Early naturopathy heralded agrarian living as ideal. This made it inaccessible to most urban dwellers--the precise population most in need of the therapeutics. Just basics of a clean environment, clean air, sunshine, and clean water would have made an immense difference to those in the crowded cities, and these were the essentials of long-term naturopathic health strategies. So authors, teachers, correspondents and practitioners modified that agrarian utopian vision to be in sync with real life possibilities—cooking, exercise, etc. This served to make women’s involvement and leadership even more critical: domestic knowledge, applied to familial health and wellbeing, became the first line of approach.
And professionalization itself can shift the focus from the political to the personal--again, antithetical to early philosophical leanings. Making a profitable living can be in conflict with an ethos of community betterment, which was so much the core of the original creatorsthinking.

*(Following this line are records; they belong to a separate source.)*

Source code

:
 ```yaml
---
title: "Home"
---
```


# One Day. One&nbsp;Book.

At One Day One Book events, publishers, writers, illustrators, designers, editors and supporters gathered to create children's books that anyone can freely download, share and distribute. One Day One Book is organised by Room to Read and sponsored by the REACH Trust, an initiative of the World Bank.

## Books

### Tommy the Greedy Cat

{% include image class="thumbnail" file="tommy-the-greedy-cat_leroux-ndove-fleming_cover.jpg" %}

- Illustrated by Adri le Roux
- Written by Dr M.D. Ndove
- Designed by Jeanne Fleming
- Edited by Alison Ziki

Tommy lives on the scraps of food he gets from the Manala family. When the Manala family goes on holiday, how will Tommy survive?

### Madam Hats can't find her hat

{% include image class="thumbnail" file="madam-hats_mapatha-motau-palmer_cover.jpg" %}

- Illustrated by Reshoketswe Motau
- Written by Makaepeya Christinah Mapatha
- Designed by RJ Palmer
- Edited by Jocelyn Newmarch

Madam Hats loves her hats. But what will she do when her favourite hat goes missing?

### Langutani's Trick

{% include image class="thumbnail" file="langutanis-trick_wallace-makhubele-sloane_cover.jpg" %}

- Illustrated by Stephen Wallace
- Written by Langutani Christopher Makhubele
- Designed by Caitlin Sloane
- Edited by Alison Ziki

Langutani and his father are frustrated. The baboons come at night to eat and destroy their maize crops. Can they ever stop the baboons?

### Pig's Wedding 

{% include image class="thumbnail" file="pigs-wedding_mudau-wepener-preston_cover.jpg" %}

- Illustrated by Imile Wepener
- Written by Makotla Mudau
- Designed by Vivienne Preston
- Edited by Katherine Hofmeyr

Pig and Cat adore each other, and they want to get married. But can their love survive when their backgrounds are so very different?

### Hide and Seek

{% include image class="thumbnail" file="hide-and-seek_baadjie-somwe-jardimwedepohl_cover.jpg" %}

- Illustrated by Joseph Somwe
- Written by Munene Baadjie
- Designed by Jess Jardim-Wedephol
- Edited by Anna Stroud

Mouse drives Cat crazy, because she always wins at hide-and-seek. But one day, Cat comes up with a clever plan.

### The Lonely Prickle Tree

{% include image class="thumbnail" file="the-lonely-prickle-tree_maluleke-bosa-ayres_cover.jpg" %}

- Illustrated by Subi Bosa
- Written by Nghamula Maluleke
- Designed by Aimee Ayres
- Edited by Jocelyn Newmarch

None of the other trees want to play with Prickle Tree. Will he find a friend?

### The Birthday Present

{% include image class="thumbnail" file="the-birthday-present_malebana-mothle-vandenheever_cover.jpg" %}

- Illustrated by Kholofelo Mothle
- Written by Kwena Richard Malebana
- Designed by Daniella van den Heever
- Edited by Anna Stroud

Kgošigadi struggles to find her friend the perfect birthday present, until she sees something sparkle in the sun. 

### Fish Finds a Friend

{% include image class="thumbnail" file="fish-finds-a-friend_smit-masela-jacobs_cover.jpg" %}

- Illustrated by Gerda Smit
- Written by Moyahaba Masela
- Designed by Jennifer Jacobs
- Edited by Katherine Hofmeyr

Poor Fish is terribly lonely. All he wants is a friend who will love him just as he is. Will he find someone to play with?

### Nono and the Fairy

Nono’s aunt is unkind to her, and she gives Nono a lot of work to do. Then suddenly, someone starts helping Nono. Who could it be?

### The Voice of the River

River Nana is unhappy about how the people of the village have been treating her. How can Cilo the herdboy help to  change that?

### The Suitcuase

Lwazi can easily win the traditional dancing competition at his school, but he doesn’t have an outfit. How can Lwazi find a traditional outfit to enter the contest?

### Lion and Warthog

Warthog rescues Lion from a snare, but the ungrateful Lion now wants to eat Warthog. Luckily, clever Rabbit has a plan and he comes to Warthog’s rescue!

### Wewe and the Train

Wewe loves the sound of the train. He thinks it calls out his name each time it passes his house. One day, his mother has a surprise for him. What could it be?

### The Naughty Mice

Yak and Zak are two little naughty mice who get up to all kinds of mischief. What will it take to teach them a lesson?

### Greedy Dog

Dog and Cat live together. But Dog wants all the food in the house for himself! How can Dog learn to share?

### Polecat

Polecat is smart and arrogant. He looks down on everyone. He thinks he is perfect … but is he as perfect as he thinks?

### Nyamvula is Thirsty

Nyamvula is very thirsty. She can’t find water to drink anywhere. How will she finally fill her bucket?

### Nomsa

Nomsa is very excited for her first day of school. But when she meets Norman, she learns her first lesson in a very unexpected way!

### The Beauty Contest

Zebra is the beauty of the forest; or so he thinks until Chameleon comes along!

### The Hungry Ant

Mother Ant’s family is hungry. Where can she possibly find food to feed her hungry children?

'''What surprised you the most when you were researching this topic?'''
I have been blown away by the scope and vision of early and current day naturopaths and naturopathic medicine. It has been from its inception a radical vision advanced by a devoted band of eclectic firebrands who view health, life, self-determination and environmental integrity as interwoven. They have dared to critique (and outright condemn) cultural “givens” such as animal experimentation, professionalization, vaccination (at a time when it was highly imperfect and unregulated for safety and effectiveness), AMA authority and profit-driven capitalists making decisions that affect the masses. Gender equity and social class consciousness is a continuous theme: women have not merely contributed to naturopathy, they have co-created it at all levels and their labors, ideas, analysis and skills have been openly recruited and deemed assets. Working people have the most to benefit-and lose-from accessibility to health care prevention and affordability. Few other healing systems keep these factors in the forefront as naturopathy does.

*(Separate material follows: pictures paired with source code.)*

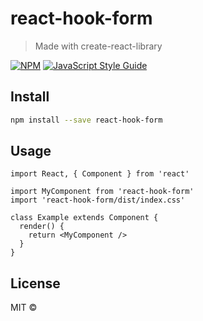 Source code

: # react-hook-form

> Made with create-react-library

[![NPM](https://img.shields.io/npm/v/react-hook-form.svg)](https://www.npmjs.com/package/react-hook-form) [![JavaScript Style Guide](https://img.shields.io/badge/code_style-standard-brightgreen.svg)](https://standardjs.com)

## Install

```bash
npm install --save react-hook-form
```

## Usage

```tsx
import React, { Component } from 'react'

import MyComponent from 'react-hook-form'
import 'react-hook-form/dist/index.css'

class Example extends Component {
  render() {
    return <MyComponent />
  }
}
```

## License

MIT © [](https://github.com/)
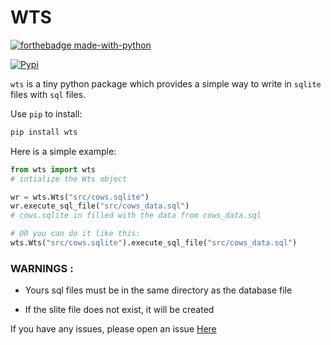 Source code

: # WTS
[![forthebadge made-with-python](http://ForTheBadge.com/images/badges/made-with-python.svg)](https://www.python.org/) 

[![Pypi](https://img.shields.io/badge/VERSION-1.0.1-blue?style=for-the-badge&logo=pypi)](https://pypi.org/project/wts/)

``wts`` is a tiny python package which provides a simple way to write in `sqlite` files with `sql` files.

Use ``pip`` to install:
```bash
pip install wts
```

Here is a simple example:

```python
from wts import wts
# intialize the Wts object

wr = wts.Wts("src/cows.sqlite")
wr.execute_sql_file("src/cows_data.sql")
# cows.sqlite in filled with the data from cows_data.sql

# OR you can do it like this:
wts.Wts("src/cows.sqlite").execute_sql_file("src/cows_data.sql")

```

### WARNINGS :

- Yours sql files must be in the same directory as the database file

- If the slite file does not exist, it will be created

If you have any issues, please open an issue [Here](https://github.com/Chaton-mechant/WTS/issues)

While I wasn’t surprised by this, I was delighted to learn of recent initiatives to tailor health care for LGBTQ+ people, address environmental toxins, especially in low income and communities of color; links with Green initiatives and a continued critique of dominant “truths” that so often injure so many. '''If there was one thing that you wanted people to know about the history of Naturopathy what would it be?'''
The history of Naturopathy teaches us that a shared radical vision can bring about significant and lasting positive disruptions to power relations that can benefit human health and women’s empowerment. It teaches us that the causes of ill health--and of wellbeing--are integrally interwoven with how we live physically, mentally, and spiritually, and that what we value and how we function as individuals impacts the global community.